*** DATA TO PROCESS Section Begins ***

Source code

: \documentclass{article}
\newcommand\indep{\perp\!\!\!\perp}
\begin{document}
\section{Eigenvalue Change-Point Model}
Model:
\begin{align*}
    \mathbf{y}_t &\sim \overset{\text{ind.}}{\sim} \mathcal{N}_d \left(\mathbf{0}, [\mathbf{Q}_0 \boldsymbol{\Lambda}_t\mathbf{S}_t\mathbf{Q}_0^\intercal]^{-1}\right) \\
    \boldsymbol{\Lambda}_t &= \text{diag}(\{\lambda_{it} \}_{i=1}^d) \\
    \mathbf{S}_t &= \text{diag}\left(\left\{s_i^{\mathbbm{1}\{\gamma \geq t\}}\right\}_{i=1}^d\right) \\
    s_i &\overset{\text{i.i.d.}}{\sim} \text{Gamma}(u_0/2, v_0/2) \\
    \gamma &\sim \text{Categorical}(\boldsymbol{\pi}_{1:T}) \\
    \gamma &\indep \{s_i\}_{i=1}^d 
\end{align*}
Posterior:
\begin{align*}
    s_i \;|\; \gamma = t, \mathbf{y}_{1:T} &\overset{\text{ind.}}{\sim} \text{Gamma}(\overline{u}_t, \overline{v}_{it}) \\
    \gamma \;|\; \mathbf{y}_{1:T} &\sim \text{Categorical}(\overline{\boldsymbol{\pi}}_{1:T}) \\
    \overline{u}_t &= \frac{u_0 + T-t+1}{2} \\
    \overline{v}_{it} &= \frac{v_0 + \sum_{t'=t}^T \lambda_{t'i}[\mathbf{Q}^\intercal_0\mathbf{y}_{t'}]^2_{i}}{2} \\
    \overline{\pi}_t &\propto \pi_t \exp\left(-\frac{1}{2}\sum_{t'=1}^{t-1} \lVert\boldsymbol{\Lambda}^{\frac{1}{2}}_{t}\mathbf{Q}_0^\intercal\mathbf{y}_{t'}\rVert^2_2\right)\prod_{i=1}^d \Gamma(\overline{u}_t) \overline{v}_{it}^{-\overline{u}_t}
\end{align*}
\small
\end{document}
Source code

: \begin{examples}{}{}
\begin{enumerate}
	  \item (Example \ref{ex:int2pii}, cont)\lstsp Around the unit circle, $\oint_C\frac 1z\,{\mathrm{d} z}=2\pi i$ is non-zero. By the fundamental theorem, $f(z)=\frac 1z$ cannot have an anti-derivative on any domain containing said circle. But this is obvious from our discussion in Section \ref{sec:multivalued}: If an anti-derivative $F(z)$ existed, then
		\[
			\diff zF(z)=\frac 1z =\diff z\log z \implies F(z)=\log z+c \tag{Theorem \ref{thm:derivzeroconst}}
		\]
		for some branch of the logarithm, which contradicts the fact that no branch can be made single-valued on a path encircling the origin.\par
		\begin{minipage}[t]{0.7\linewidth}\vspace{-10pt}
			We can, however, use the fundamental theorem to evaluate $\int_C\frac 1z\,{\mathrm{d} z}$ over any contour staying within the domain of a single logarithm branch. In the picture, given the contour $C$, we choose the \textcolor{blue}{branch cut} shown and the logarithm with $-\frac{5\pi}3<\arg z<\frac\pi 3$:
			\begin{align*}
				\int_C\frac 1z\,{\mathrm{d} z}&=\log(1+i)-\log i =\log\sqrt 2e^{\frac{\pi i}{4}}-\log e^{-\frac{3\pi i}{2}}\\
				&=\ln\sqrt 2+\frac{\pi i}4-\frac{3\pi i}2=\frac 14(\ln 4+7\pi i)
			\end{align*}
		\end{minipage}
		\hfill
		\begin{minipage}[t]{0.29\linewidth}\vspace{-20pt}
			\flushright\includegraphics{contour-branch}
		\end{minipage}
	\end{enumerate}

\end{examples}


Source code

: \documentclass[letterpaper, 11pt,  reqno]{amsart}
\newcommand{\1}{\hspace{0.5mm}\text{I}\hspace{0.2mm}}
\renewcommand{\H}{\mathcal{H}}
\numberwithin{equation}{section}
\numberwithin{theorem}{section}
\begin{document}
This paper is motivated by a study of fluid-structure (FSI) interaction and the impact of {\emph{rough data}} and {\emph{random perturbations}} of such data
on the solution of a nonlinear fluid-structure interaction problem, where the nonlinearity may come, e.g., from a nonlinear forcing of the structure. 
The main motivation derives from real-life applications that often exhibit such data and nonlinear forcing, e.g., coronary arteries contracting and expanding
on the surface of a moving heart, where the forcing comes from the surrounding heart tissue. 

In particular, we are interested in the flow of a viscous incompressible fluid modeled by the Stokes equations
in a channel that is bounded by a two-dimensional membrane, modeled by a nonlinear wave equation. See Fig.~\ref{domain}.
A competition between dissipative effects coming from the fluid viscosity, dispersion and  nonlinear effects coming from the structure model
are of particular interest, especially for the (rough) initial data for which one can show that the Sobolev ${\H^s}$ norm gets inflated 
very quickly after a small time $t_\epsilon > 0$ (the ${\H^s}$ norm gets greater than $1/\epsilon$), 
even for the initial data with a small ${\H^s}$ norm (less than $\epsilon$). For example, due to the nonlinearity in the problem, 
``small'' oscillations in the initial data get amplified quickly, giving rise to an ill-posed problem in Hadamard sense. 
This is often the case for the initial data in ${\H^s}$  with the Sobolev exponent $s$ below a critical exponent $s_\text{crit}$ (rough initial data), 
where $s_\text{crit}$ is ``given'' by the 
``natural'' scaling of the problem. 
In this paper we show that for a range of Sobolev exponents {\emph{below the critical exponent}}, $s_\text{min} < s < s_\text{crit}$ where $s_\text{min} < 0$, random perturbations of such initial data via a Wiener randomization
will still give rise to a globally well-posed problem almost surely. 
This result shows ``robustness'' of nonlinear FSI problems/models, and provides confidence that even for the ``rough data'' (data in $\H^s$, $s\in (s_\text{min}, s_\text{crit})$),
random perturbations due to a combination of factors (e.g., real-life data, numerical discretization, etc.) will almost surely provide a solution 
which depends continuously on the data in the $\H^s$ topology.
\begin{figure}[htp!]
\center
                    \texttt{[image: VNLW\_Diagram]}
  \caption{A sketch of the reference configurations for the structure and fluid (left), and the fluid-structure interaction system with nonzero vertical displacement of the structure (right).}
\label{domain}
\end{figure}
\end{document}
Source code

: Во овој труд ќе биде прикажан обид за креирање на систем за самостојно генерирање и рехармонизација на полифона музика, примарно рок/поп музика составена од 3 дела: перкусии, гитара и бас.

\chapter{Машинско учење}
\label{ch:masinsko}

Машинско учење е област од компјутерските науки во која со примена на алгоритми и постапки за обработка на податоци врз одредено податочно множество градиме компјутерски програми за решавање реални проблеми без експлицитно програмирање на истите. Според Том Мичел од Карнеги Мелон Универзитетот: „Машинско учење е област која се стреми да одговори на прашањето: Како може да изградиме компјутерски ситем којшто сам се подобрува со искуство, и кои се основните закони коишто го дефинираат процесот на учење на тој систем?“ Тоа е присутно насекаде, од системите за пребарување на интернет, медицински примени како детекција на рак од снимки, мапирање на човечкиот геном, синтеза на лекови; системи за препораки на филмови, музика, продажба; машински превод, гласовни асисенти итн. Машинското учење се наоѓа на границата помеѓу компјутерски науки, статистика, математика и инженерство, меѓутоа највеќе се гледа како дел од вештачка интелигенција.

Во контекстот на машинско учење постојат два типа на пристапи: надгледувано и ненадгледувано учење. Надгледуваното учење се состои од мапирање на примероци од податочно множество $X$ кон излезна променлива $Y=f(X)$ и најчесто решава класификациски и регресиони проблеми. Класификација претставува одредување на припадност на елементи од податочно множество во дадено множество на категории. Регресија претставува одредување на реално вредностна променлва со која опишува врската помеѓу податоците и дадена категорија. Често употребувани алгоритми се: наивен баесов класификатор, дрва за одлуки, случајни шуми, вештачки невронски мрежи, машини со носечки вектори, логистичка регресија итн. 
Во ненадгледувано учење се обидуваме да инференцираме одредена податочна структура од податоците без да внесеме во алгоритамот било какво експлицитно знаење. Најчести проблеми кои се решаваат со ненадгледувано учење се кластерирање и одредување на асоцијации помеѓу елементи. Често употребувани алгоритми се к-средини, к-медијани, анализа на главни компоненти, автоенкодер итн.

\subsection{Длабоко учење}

*** DATA TO PROCESS Section Ends ***

■ TASK INSTRUCTIONS ■
If the string "posed" is in a line of the entries, pick that line out.

■ SOLUTION TO THIS TASK ■
``small'' oscillations in the initial data get amplified quickly, giving rise to an ill-posed problem in Hadamard sense. 
will still give rise to a globally well-posed problem almost surely. 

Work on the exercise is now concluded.